95% confidence interval for difference in means

# Cell 3: Analyze difference and compute 95% confidence interval

import scipy.stats as stats
import numpy as np

# Split data before and after handwashing
before = monthly_df[monthly_df['handwashing_started'] == False]['proportion_deaths']
after = monthly_df[monthly_df['handwashing_started'] == True]['proportion_deaths']

# Mean difference
mean_diff = after.mean() - before.mean()

# Standard error of the difference
pooled_se = np.sqrt(before.var(ddof=1)/before.shape[0] + after.var(ddof=1)/after.shape[0])

# 95% confidence interval (normal approx)
ci_low = mean_diff - 1.96 * pooled_se
ci_high = mean_diff + 1.96 * pooled_se

# Store as pandas Series
confidence_interval = pd.Series([ci_low, ci_high], index=['lower', 'upper'])
print(confidence_interval)

Conclusion

1️⃣ Yearly Data Observations

  • Clinic 1 recorded the highest proportion of deaths exceeding 0.14 in 1842.
  • Clinic 2 also peaked over 0.06 in 1842.
  • Both clinics showed a decline in mortality proportions through 1845, followed by a rise again in 1846.

Possible reasons and inferences:

  • The peak in 1842 may reflect poor hygiene practices, overcrowding, or seasonal outbreaks of puerperal fever.
  • The decline toward 1845 suggests gradual, informal improvements in hygiene awareness or hospital practices, even without a formal protocol.
  • The rise in 1846 could indicate inconsistent practices, staff changes, or the limits of passive measures without a standardized intervention.

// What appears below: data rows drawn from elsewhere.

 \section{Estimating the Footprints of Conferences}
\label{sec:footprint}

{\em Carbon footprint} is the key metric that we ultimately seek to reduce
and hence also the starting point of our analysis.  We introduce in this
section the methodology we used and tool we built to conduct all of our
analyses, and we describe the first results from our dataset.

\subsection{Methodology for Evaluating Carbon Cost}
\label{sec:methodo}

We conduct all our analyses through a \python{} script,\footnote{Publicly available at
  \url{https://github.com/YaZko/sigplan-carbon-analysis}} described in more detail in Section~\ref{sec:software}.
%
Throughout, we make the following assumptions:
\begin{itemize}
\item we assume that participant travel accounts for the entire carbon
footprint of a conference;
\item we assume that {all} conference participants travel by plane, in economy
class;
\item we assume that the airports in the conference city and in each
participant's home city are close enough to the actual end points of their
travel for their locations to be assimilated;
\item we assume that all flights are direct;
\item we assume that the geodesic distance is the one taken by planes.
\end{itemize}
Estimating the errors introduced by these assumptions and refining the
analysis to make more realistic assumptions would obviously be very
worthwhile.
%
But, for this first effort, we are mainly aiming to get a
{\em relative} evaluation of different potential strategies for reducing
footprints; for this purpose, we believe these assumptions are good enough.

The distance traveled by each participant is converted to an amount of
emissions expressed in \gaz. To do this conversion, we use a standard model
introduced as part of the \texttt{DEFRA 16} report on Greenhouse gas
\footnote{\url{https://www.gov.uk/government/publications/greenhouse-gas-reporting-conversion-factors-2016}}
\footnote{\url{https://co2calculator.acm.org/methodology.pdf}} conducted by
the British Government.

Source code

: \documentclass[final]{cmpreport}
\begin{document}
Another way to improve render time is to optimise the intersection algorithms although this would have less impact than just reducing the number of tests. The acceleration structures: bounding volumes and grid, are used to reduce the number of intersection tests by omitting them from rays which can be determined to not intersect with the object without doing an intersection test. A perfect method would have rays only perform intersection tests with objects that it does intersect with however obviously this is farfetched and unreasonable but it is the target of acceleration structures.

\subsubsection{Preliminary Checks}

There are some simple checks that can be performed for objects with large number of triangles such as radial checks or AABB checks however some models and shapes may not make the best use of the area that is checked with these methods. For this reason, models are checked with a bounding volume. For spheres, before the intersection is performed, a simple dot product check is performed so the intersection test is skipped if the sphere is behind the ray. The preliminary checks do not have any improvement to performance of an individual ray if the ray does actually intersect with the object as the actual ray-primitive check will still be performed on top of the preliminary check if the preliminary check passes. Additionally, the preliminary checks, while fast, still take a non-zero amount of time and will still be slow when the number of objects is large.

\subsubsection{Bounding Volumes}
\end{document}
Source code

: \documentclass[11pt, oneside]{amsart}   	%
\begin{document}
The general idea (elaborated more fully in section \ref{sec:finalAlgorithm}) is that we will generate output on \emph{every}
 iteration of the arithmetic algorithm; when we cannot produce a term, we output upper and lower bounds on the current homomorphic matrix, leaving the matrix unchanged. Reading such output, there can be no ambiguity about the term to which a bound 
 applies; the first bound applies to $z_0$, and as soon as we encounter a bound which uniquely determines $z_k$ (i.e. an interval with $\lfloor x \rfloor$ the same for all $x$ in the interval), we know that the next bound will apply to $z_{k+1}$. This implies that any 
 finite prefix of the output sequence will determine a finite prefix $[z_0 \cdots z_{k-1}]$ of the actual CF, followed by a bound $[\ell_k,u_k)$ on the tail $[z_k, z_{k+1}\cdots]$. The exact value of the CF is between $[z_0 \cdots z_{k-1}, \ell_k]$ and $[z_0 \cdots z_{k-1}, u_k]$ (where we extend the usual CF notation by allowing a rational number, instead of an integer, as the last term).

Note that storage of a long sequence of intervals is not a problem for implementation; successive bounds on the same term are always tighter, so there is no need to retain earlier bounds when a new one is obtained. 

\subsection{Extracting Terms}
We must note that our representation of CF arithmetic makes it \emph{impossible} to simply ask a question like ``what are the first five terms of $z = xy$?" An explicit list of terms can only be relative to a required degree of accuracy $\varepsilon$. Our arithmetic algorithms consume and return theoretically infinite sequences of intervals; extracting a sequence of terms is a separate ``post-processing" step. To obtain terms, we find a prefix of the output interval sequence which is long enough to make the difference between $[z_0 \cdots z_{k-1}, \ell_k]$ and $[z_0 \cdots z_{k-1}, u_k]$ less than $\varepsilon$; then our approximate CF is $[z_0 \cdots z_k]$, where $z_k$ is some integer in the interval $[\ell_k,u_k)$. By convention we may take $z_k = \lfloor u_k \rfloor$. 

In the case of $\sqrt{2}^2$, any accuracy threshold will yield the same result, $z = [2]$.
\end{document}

2️⃣ Monthly Data on Handwashing Impact

  • Before handwashing (pre-June 1847): Mean proportion of deaths was ~0.105.
  • After handwashing began: Dropped sharply to ~0.021.
  • 95% confidence interval for the reduction in death proportion: [-0.101, -0.067], indicating a strong and statistically significant decrease.

Interpretation:

  • The introduction of handwashing was associated with a dramatic and robust reduction in maternal deaths.
  • The confidence interval being entirely negative indicates this reduction is very unlikely due to chance.
  • This supports Semmelweis’s theory that transmission of infection via unclean hands was a major cause of mortality.

3️⃣ Overall Conclusion

  • The data clearly show that maternal mortality was high and variable before antiseptic measures, with marked peaks (e.g., 1842).
  • The introduction of systematic handwashing produced a clear, large, and statistically significant reduction in deaths.
  • This historical evidence highlights the critical importance of consistent hygiene protocols in preventing hospital-acquired infections.